Globally, the emergence of self-driving cars has sparked debates around safety, infrastructure, and regulatory frameworks. Major automakers and tech innovators from Google’s Waymo and Amazon’s Zoox to China’s Pony.ai and Tesla’s Robotaxi are already conducting large-scale autonomous driving trials across U.S. cities, and Waymo announcing its European debut for 2026 in London shows countries across Europe, North America, and Asia are proactively modernising their infrastructure, updating traffic laws, and aligning policies to support the era of self-driving mobility.
Meanwhile, in Nigeria, we are still trying to fix potholes. Let’s not sugarcoat it: with over 200,000 kilometres of road across the country, more than 75 percent is in poor condition. That is not just a statistic but an indictment because one of the crucial ideas shaping the automated driving transition globally is the principle of generalisable autonomy, the ability of self-driving systems to function seamlessly across diverse countries, road layouts, and driving cultures without extensive retraining of their AI technology.
If we are to see autonomous vehicle pilots in Nigeria, Lagos or Abuja will be the most likely places; however, the problems are still enormous in these major cities. Uneven surfaces, unpredictable drivers, open gutters, flooding, malfunctioning traffic lights, and vanishing lane markings all pose serious problems, not just for humans, but for machines that depend on patterns, predictability, and precision.
Self-driving cars don’t guess. They read. And what they read on Nigerian roads right now is, frankly, gibberish. This is why conversations about automation must go beyond tech. They must go deep into governance, infrastructure policy, and culture.
President Bola Tinubu’s Lagos–Calabar Coastal Highway Project, a 700-kilometer corridor spanning nine states under the Renewed Hope Agenda, demonstrates what is possible when national political will and investment converge. But this can’t be a one-road Tinubu’s legacy wonder. The real challenge lies in replicating that quality across thousands of kilometres, including the ones managed by states and local governments, many of which are underfunded and overwhelmed.
This underscores the urgent need for a holistic reform of Nigeria’s infrastructure governance model, one that enables stronger federal support for state-controlled road assets. Strengthening this partnership is essential to ensure that roads across all regions, not only federally funded corridors, can meet modern standards, foster economic growth, and eventually support the deployment of advanced mobility technologies such as highly automated vehicles.
For the sake of consistency, the Federal Ministry of Works has a published Highway Manual that outlines uniform guidelines and standards for signals, road markings, and traffic signs nationwide. In fairness, it can be more thorough; notwithstanding, it is solid, at least on paper. But anyone who has travelled beyond major highways knows that implementation is uneven at best and nonexistent at worst. Without consistent signage and uniform standards, even the most sophisticated onboard AI will throw up its virtual hands.

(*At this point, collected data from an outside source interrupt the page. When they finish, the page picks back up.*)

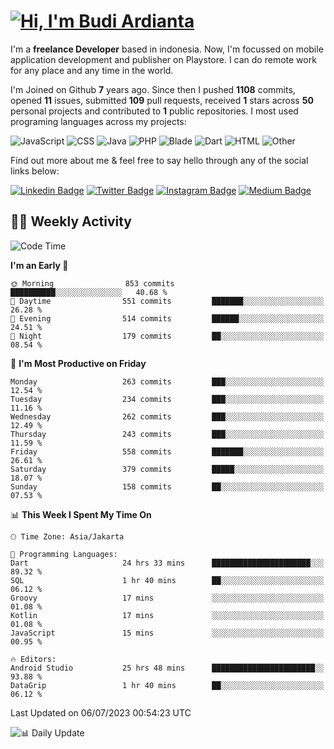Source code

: # [![Hi, I'm Budi Ardianta](https://readme-typing-svg.herokuapp.com?size=24&vCenter=true&lines=%F0%9F%91%8B+Hi%2C+I'm+Budi+Ardianta+;%F0%9F%92%BB+Android+And+Web+Developer+)](https://git.io/typing-svg)

I'm a **freelance Developer** based in indonesia. Now, I'm focussed on mobile application development and publisher on Playstore. I can do remote work for any place and any time in the world.

I'm Joined on Github **7** years ago. Since then I pushed **1108** commits, opened **11** issues, submitted **109** pull requests, received **1** stars across **50** personal projects and contributed to **1** public repositories.
I most used programing languages across my projects:

![JavaScript](https://img.shields.io/badge/-JavaScript-%23f1e05a?style=flat&logo=JavaScript&logoColor=white)
![CSS](https://img.shields.io/badge/-CSS-%23563d7c?style=flat&logo=CSS&logoColor=white)
![Java](https://img.shields.io/badge/-Java-%23b07219?style=flat&logo=Java&logoColor=white)
![PHP](https://img.shields.io/badge/-PHP-%234F5D95?style=flat&logo=PHP&logoColor=white)
![Blade](https://img.shields.io/badge/-Blade-%23f7523f?style=flat&logo=Blade&logoColor=white)
![Dart](https://img.shields.io/badge/-Dart-%2300B4AB?style=flat&logo=Dart&logoColor=white)
![HTML](https://img.shields.io/badge/-HTML-%23e34c26?style=flat&logo=HTML&logoColor=white)
![Other](https://img.shields.io/badge/-Other-%23ededed?style=flat&logo=Other&logoColor=white)

Find out more about me & feel free to say hello through any of the social links below:

[![Linkedin Badge](https://img.shields.io/badge/-budiardianata-blue?style=flat&logo=Linkedin&logoColor=white&link=https://www.linkedin.com/in/budiardianata/)](https://www.linkedin.com/in/budiardianata/)
[![Twitter Badge](https://img.shields.io/badge/-budiardianata-%231DA1F2.svg?style=flat&logo=twitter&logoColor=white&link=https://www.twitter.com/budiardianata)](https://www.linkedin.com/in/budiardianata/)
[![Instagram Badge](https://img.shields.io/badge/-budiardianata-purple?style=flat&logo=instagram&logoColor=white&link=https://instagram.com/budiardianata/)](https://instagram.com/budiardianata)
[![Medium Badge](https://img.shields.io/badge/-@budiardianata-%2312100E.svg?style=flat&logo=Medium&logoColor=white&link=https://medium.com/@budiardianata/)](https://medium.com/@budiardianata)

## 👨‍💻 Weekly Activity
<!--START_SECTION:waka-->
![Code Time](http://img.shields.io/badge/Code%20Time-1%2C874%20hrs%2048%20mins-blue)

**I'm an Early 🐤** 

```text
🌞 Morning                853 commits         ██████████░░░░░░░░░░░░░░░   40.68 % 
🌆 Daytime                551 commits         ███████░░░░░░░░░░░░░░░░░░   26.28 % 
🌃 Evening                514 commits         ██████░░░░░░░░░░░░░░░░░░░   24.51 % 
🌙 Night                  179 commits         ██░░░░░░░░░░░░░░░░░░░░░░░   08.54 % 
```
📅 **I'm Most Productive on Friday** 

```text
Monday                   263 commits         ███░░░░░░░░░░░░░░░░░░░░░░   12.54 % 
Tuesday                  234 commits         ███░░░░░░░░░░░░░░░░░░░░░░   11.16 % 
Wednesday                262 commits         ███░░░░░░░░░░░░░░░░░░░░░░   12.49 % 
Thursday                 243 commits         ███░░░░░░░░░░░░░░░░░░░░░░   11.59 % 
Friday                   558 commits         ███████░░░░░░░░░░░░░░░░░░   26.61 % 
Saturday                 379 commits         █████░░░░░░░░░░░░░░░░░░░░   18.07 % 
Sunday                   158 commits         ██░░░░░░░░░░░░░░░░░░░░░░░   07.53 % 
```


📊 **This Week I Spent My Time On** 

```text
🕑︎ Time Zone: Asia/Jakarta

💬 Programming Languages: 
Dart                     24 hrs 33 mins      ██████████████████████░░░   89.32 % 
SQL                      1 hr 40 mins        ██░░░░░░░░░░░░░░░░░░░░░░░   06.12 % 
Groovy                   17 mins             ░░░░░░░░░░░░░░░░░░░░░░░░░   01.08 % 
Kotlin                   17 mins             ░░░░░░░░░░░░░░░░░░░░░░░░░   01.08 % 
JavaScript               15 mins             ░░░░░░░░░░░░░░░░░░░░░░░░░   00.95 % 

🔥 Editors: 
Android Studio           25 hrs 48 mins      ███████████████████████░░   93.88 % 
DataGrip                 1 hr 40 mins        ██░░░░░░░░░░░░░░░░░░░░░░░   06.12 % 
```


 Last Updated on 06/07/2023 00:54:23 UTC
<!--END_SECTION:waka-->

![📊 Daily Update](https://github.com/budiardianata/budiardianata/actions/workflows/update-activity.yml/badge.svg)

But it is not just the roads. It is the people on them too. Driving culture in Nigeria is a story in itself, a story of shortcuts, second lanes, wrong turns, and the occasional danfo doing a U-turn on the expressway. For automated driving to work, human driving also has to be predictable. That means better driver education, stricter licensing procedures, and a large-scale deployment of Automatic Number Plate Recognition (ANPR) cameras for enforcement.
The Federal Road Safety Corps (FRSC) has a massive role to play. Modernising the driving curriculum and revamping testing methods would not just be a good policy but a survival prep for a future where humans and machines will share the road. Self-driving cars won’t fix Nigeria; however, preparing for them might force us to fix the things we have long ignored: our roads, our rules, and our road users.
And maybe that is the real point. Because for Nigeria, preparing for autonomous vehicles is not just about the cars but about building a society that values structure, order, forward planning and progress The global race towards automation should not leave us behind. Instead, it should serve as a mirror reflecting our gaps, yes, but also our potential. If we seize this moment, the benefits will go beyond robotaxis. We will see fewer accidents, less stress on our daily commute, and ultimately, a renewed confidence in our social institutions.